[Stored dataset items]

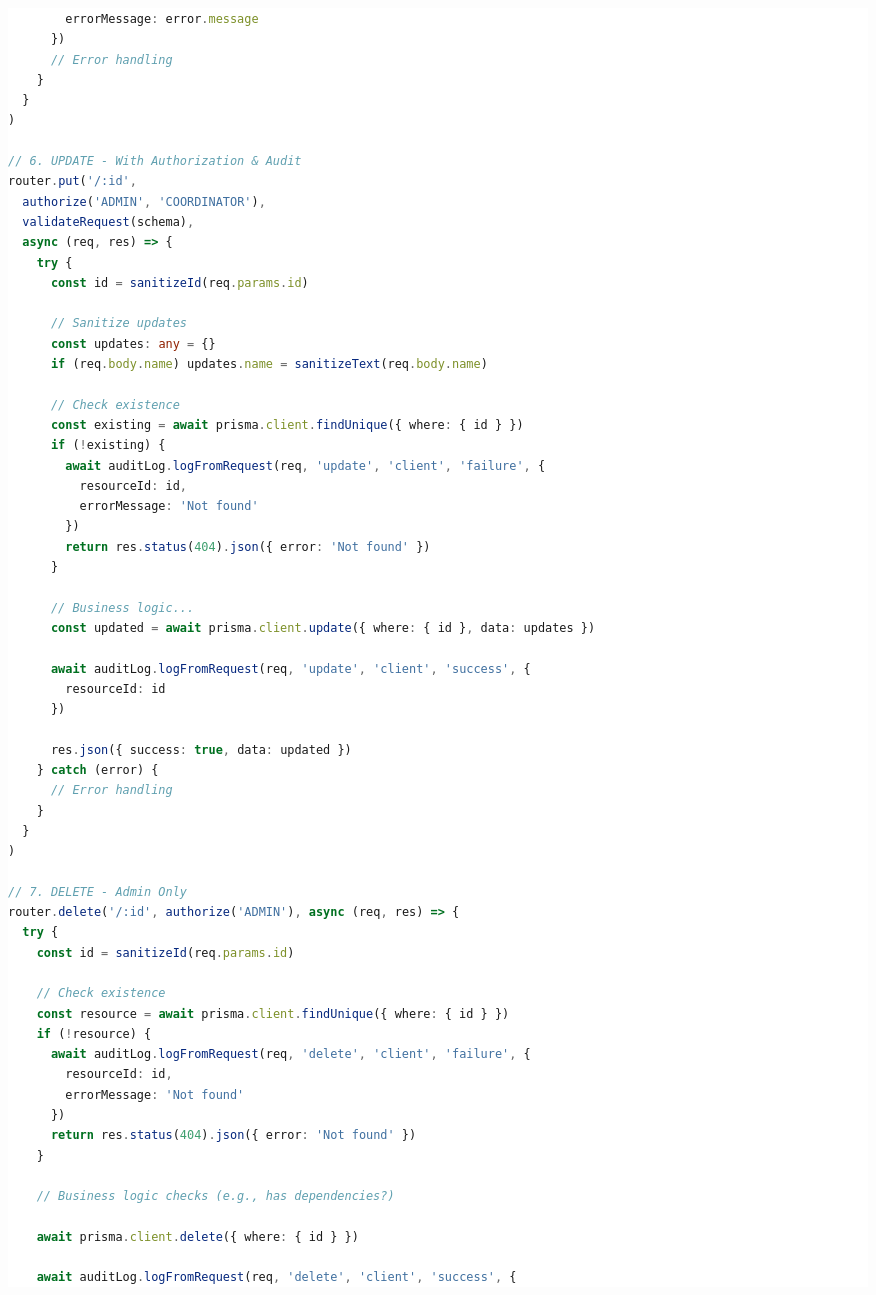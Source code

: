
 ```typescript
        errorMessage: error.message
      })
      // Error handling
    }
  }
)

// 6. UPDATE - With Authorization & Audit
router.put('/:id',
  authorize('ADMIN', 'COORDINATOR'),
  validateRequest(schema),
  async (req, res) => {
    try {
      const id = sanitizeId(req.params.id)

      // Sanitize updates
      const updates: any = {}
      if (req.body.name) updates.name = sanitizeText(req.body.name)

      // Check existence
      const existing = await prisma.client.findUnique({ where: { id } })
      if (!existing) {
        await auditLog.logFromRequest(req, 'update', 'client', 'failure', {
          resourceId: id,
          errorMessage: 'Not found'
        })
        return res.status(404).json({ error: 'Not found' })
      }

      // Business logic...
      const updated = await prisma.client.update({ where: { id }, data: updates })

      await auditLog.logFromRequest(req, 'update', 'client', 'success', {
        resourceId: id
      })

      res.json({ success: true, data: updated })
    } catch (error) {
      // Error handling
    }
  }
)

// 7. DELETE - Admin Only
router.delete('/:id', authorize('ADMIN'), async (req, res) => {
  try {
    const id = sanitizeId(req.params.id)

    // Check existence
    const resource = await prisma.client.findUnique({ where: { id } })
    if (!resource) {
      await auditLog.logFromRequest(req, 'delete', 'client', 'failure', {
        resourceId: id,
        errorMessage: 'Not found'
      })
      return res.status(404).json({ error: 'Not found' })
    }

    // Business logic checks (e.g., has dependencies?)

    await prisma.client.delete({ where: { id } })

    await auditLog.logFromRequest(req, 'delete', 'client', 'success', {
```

* * *

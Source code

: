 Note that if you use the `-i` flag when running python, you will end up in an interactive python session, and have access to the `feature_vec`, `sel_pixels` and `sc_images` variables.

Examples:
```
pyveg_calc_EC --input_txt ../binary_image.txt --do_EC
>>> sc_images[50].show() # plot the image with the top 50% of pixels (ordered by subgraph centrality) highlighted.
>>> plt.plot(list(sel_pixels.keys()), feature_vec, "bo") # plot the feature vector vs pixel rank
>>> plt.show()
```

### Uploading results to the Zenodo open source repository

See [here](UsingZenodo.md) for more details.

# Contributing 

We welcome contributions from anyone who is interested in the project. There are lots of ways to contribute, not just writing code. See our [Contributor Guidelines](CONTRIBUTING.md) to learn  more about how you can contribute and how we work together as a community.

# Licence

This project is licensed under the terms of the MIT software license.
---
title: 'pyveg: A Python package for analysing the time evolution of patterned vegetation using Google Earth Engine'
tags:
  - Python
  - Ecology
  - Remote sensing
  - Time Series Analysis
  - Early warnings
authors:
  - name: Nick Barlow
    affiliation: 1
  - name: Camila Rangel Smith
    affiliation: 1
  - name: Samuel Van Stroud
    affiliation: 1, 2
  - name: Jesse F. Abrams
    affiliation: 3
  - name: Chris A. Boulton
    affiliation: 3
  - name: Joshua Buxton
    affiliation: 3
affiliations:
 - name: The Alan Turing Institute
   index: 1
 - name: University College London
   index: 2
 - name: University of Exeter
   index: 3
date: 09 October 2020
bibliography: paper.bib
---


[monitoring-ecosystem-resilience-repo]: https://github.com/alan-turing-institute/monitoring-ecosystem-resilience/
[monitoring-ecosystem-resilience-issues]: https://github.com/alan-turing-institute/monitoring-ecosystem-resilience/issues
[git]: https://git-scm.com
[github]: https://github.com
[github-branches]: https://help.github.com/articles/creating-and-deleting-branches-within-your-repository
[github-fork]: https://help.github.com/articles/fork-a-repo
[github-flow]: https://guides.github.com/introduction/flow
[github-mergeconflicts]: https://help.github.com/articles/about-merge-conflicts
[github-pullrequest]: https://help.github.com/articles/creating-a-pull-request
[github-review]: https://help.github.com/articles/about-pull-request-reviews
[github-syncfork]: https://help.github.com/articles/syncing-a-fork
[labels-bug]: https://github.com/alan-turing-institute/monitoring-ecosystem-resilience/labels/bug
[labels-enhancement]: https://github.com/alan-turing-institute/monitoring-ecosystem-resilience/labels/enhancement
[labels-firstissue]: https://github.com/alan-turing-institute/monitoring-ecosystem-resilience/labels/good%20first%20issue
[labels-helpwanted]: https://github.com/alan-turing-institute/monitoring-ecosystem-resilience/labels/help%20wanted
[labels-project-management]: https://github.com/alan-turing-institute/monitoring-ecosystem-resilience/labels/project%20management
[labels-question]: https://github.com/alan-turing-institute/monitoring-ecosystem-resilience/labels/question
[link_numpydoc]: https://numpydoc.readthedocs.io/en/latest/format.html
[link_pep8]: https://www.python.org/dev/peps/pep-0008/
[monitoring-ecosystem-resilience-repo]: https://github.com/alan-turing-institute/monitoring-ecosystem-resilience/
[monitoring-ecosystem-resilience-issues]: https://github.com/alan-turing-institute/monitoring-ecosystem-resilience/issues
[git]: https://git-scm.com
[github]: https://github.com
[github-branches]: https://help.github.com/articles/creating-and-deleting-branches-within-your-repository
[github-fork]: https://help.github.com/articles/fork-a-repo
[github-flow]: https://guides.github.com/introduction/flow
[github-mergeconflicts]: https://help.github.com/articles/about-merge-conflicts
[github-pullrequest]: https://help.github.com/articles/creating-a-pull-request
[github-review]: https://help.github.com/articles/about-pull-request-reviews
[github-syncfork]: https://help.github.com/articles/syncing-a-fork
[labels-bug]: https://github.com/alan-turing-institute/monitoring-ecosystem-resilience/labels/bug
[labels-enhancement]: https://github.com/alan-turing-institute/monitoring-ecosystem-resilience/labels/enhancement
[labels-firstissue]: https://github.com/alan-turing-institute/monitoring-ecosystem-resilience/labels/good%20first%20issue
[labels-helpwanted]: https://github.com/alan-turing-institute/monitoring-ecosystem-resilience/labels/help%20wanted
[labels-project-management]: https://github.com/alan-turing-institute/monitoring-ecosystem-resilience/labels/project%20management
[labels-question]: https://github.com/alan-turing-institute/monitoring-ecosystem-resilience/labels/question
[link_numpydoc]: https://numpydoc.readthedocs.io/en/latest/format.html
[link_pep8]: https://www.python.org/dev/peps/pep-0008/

# [Work to complete]
Show me all lines in the records that contain "where".

# [Result of the task]
      const existing = await prisma.client.findUnique({ where: { id } })
      const updated = await prisma.client.update({ where: { id }, data: updates })
    const resource = await prisma.client.findUnique({ where: { id } })
    await prisma.client.delete({ where: { id } })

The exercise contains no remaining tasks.